• WORK TO COMPLETE:
Start to finish, retype the entries exactly while omitting the pictures.

:::

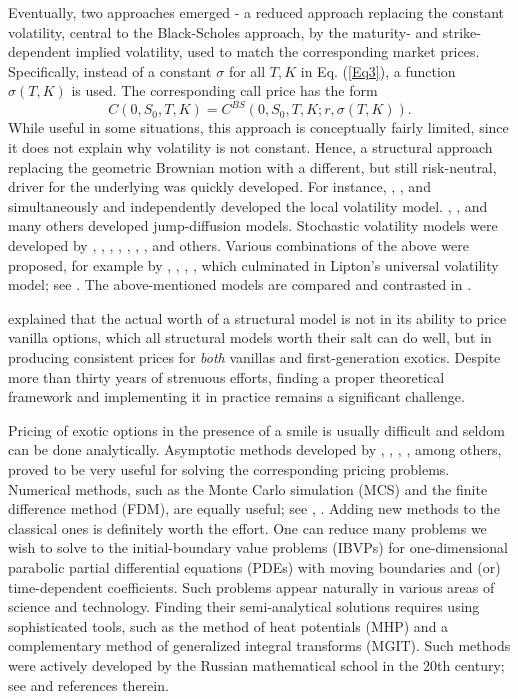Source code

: \documentclass{article}
\begin{document}
Eventually, two approaches emerged - a reduced approach replacing the
constant volatility, central to the Black-Scholes approach, by the maturity-
and strike-dependent implied volatility, used to match the corresponding
market prices. Specifically, instead of a constant $\sigma $ for all $T,K$
in Eq. (\ref{Eq3}), a function $\sigma \left( T,K\right) $ is used. The
corresponding call price has the form%
\begin{equation}
C(0,S_{0},T,K)=C^{BS}(0,S_{0},T,K;r,\sigma \left( T,K\right) ).  \label{Eq4}
\end{equation}%
While useful in some situations, this approach is conceptually fairly
limited, since it does not explain why volatility is not constant. Hence, a
structural approach replacing the geometric Brownian motion with a
different, but still risk-neutral, driver for the underlying was quickly
developed. For instance, \cite{Derman1994}, \cite{Dupire1994}, and \cite%
{Rubinstein1994} simultaneously and independently developed the local
volatility model. \cite{Merton1976}, \cite{Andersen2000}, \cite{Lewis2001}
and many others developed jump-diffusion models. Stochastic volatility
models were developed by \cite{Hull1987}, \cite{Scott1987}, \cite%
{Wiggins1987}, \cite{Stein1991}, \cite{Heston1993}, \cite{Lewis2000}, \cite%
{Bergomi2015}, and others. Various combinations of the above were proposed,
for example by \cite{Dupire1996}, \cite{Jex1999}, \cite{Hagan2002}, \cite%
{Lipton2002a}, which culminated in Lipton's universal volatility model; see 
\cite{Lipton2002a}. The above-mentioned models are compared and contrasted
in \cite{Lipton2002a}.

\cite{Lipton2002b} explained that the actual worth of a structural model is
not in its ability to price vanilla options, which all structural models
worth their salt can do well, but in producing consistent prices for \emph{%
both} vanillas and first-generation exotics. Despite more than thirty years
of strenuous efforts, finding a proper theoretical framework and
implementing it in practice remains a significant challenge.

Pricing of exotic options in the presence of a smile is usually difficult
and seldom can be done analytically. Asymptotic methods developed by \cite%
{Hull1987}, \cite{Hagan2002}, \cite{Lipton1997}, \cite{Lipton2001}, among
others, proved to be very useful for solving the corresponding pricing
problems. Numerical methods, such as the Monte Carlo simulation (MCS) and
the finite difference method (FDM), are equally useful; see \cite%
{Glasserman2004}, \cite{Achdou2005}. Adding new methods to the classical
ones is definitely worth the effort. One can reduce many problems we wish to
solve to the initial-boundary value problems (IBVPs) for one-dimensional
parabolic partial differential equations (PDEs) with moving boundaries and
(or) time-dependent coefficients. Such problems appear naturally in various
areas of science and technology. Finding their semi-analytical solutions
requires using sophisticated tools, such as the method of heat potentials
(MHP) and a complementary method of generalized integral transforms (MGIT).
Such methods were actively developed by the Russian mathematical school in
the 20th century; see \cite{Kartashov2001} and references therein.
\end{document}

:::

• EXPECTED OUTPUT:
Source code

: \documentclass{article}
\begin{document}
Eventually, two approaches emerged - a reduced approach replacing the
constant volatility, central to the Black-Scholes approach, by the maturity-
and strike-dependent implied volatility, used to match the corresponding
market prices. Specifically, instead of a constant $\sigma $ for all $T,K$
in Eq. (\ref{Eq3}), a function $\sigma \left( T,K\right) $ is used. The
corresponding call price has the form%
\begin{equation}
C(0,S_{0},T,K)=C^{BS}(0,S_{0},T,K;r,\sigma \left( T,K\right) ).  \label{Eq4}
\end{equation}%
While useful in some situations, this approach is conceptually fairly
limited, since it does not explain why volatility is not constant. Hence, a
structural approach replacing the geometric Brownian motion with a
different, but still risk-neutral, driver for the underlying was quickly
developed. For instance, \cite{Derman1994}, \cite{Dupire1994}, and \cite%
{Rubinstein1994} simultaneously and independently developed the local
volatility model. \cite{Merton1976}, \cite{Andersen2000}, \cite{Lewis2001}
and many others developed jump-diffusion models. Stochastic volatility
models were developed by \cite{Hull1987}, \cite{Scott1987}, \cite%
{Wiggins1987}, \cite{Stein1991}, \cite{Heston1993}, \cite{Lewis2000}, \cite%
{Bergomi2015}, and others. Various combinations of the above were proposed,
for example by \cite{Dupire1996}, \cite{Jex1999}, \cite{Hagan2002}, \cite%
{Lipton2002a}, which culminated in Lipton's universal volatility model; see 
\cite{Lipton2002a}. The above-mentioned models are compared and contrasted
in \cite{Lipton2002a}.

\cite{Lipton2002b} explained that the actual worth of a structural model is
not in its ability to price vanilla options, which all structural models
worth their salt can do well, but in producing consistent prices for \emph{%
both} vanillas and first-generation exotics. Despite more than thirty years
of strenuous efforts, finding a proper theoretical framework and
implementing it in practice remains a significant challenge.

Pricing of exotic options in the presence of a smile is usually difficult
and seldom can be done analytically. Asymptotic methods developed by \cite%
{Hull1987}, \cite{Hagan2002}, \cite{Lipton1997}, \cite{Lipton2001}, among
others, proved to be very useful for solving the corresponding pricing
problems. Numerical methods, such as the Monte Carlo simulation (MCS) and
the finite difference method (FDM), are equally useful; see \cite%
{Glasserman2004}, \cite{Achdou2005}. Adding new methods to the classical
ones is definitely worth the effort. One can reduce many problems we wish to
solve to the initial-boundary value problems (IBVPs) for one-dimensional
parabolic partial differential equations (PDEs) with moving boundaries and
(or) time-dependent coefficients. Such problems appear naturally in various
areas of science and technology. Finding their semi-analytical solutions
requires using sophisticated tools, such as the method of heat potentials
(MHP) and a complementary method of generalized integral transforms (MGIT).
Such methods were actively developed by the Russian mathematical school in
the 20th century; see \cite{Kartashov2001} and references therein.
\end{document}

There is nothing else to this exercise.